__Work required__: As the answer, give every line of the records that includes the word "where".

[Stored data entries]
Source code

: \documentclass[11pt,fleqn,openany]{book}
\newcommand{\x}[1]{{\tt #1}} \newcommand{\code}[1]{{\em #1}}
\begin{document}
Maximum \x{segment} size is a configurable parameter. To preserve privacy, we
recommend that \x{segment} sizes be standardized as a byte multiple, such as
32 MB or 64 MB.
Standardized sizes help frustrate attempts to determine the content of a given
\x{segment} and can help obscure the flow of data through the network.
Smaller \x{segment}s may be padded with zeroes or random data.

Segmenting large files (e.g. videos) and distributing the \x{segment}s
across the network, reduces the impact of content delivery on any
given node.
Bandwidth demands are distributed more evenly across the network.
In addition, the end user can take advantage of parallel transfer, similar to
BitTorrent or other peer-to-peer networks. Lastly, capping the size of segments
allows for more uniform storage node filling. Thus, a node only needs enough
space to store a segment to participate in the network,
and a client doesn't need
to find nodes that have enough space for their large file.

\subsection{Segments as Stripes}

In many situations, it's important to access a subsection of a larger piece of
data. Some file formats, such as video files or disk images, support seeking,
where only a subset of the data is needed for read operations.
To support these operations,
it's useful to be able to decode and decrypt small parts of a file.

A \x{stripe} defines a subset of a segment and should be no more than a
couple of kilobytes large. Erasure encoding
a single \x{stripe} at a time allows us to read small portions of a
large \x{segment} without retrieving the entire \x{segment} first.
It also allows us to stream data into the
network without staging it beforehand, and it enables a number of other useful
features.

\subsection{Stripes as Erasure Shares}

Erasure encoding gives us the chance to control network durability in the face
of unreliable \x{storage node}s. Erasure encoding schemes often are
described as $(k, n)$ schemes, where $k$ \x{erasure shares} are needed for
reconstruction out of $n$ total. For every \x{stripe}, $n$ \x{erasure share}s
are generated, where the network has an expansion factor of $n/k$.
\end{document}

__Exercise response__:
where only a subset of the data is needed for read operations.
described as $(k, n)$ schemes, where $k$ \x{erasure shares} are needed for
are generated, where the network has an expansion factor of $n/k$.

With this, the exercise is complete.